SUPPLIED DATA Start Marker

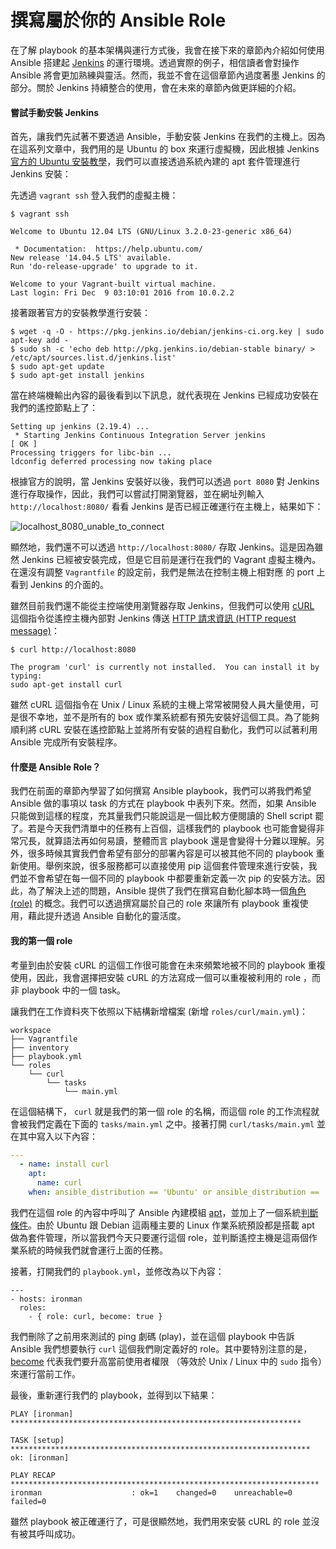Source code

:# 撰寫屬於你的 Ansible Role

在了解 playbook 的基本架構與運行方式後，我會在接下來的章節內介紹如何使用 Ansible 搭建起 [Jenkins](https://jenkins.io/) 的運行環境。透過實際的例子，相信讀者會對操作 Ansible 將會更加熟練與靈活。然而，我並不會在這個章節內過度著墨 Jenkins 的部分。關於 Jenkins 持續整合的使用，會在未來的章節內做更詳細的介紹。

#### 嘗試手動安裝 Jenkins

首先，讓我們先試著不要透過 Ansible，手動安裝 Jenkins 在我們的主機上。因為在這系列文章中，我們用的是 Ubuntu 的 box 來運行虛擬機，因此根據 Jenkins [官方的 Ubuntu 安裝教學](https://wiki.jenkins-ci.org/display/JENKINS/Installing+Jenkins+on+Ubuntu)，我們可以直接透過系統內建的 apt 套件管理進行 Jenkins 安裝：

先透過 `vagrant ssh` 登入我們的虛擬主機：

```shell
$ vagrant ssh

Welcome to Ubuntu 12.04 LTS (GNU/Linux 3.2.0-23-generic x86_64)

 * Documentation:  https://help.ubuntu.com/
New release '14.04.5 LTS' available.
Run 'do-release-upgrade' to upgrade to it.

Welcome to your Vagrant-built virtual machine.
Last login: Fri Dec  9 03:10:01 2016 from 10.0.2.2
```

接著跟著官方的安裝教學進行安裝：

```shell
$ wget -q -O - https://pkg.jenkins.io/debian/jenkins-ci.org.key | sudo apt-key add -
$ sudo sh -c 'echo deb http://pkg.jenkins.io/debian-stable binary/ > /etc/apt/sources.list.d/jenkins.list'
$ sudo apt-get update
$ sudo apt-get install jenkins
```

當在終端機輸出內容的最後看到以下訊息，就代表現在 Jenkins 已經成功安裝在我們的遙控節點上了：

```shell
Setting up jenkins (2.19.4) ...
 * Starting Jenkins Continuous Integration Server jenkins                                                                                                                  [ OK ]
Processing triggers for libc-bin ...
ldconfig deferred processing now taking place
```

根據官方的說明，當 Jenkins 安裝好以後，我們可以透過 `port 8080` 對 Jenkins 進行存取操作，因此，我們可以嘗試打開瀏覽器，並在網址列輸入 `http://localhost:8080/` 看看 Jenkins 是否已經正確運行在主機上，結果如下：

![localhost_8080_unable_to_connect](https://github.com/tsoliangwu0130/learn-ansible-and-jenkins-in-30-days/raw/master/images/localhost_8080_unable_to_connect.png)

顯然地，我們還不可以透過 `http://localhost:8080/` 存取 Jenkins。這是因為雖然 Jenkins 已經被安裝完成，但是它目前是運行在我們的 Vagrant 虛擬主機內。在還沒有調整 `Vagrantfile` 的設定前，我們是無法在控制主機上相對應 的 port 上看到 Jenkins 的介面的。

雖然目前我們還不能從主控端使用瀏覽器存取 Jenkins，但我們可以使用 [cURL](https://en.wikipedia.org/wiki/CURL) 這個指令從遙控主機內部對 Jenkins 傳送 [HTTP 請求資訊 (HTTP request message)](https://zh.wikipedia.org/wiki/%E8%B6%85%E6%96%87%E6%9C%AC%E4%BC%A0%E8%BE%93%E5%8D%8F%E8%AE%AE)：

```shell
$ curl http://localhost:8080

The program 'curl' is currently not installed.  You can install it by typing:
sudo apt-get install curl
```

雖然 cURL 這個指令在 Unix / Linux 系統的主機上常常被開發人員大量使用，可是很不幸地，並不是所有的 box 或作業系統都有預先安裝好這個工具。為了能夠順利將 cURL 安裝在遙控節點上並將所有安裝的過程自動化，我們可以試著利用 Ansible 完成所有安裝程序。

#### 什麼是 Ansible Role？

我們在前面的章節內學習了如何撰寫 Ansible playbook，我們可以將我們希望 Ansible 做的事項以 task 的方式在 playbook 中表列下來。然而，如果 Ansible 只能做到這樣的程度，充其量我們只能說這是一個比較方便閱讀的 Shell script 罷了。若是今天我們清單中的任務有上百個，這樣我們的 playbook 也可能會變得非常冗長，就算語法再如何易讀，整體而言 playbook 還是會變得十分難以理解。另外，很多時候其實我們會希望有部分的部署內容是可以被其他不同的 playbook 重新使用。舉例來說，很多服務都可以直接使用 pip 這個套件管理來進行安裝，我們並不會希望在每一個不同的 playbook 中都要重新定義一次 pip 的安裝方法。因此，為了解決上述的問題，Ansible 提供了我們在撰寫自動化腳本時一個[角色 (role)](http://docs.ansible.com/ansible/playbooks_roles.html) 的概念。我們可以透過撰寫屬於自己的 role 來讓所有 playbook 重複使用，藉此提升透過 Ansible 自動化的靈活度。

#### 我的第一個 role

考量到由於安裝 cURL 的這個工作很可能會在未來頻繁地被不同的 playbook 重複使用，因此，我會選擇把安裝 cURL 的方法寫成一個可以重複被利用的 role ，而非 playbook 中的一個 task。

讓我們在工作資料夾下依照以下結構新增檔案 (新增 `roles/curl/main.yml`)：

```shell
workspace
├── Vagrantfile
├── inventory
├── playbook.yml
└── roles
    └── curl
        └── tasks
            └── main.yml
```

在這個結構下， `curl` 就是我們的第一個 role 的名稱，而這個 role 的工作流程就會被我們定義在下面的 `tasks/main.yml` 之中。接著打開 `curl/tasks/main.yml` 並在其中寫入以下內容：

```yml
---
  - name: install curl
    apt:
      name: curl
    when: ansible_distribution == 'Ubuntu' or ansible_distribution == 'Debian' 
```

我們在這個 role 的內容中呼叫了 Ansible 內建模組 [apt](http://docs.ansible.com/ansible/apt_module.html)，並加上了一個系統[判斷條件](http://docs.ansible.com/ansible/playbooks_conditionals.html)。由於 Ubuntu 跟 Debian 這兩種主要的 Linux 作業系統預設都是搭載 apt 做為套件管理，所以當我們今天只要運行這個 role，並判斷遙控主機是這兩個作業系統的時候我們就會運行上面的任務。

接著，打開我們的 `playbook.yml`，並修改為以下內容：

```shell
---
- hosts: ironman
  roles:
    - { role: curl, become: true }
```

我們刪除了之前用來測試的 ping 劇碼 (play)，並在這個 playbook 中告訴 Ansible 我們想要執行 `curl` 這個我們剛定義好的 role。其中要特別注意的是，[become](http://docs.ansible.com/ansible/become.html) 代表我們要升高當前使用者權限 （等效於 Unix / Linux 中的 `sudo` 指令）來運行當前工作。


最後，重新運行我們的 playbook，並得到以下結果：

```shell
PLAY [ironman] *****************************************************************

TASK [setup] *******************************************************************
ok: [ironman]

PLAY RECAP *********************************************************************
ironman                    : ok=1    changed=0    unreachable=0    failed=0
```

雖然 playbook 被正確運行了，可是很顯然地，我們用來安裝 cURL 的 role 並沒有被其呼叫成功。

SUPPLIED DATA End Marker
SUPPLIED DATA Start Marker

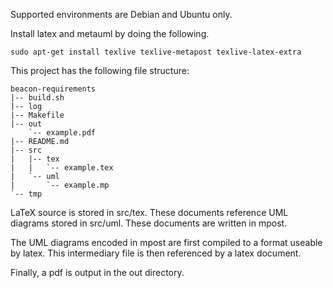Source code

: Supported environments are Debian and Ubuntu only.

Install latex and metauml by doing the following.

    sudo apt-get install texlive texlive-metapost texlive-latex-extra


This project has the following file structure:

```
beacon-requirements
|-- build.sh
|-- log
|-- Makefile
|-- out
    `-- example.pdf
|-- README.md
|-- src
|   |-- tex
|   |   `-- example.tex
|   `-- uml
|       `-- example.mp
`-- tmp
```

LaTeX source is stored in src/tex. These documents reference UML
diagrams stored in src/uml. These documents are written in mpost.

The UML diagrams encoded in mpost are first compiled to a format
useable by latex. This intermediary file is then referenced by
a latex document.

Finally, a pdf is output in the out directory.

SUPPLIED DATA End Marker

--- DESCRIPTION OF THE TASK ---
Going through the records above line by line, count those that hold the word "become", and answer with the number only.

--- ANSWER TO THE EXERCISE ---
2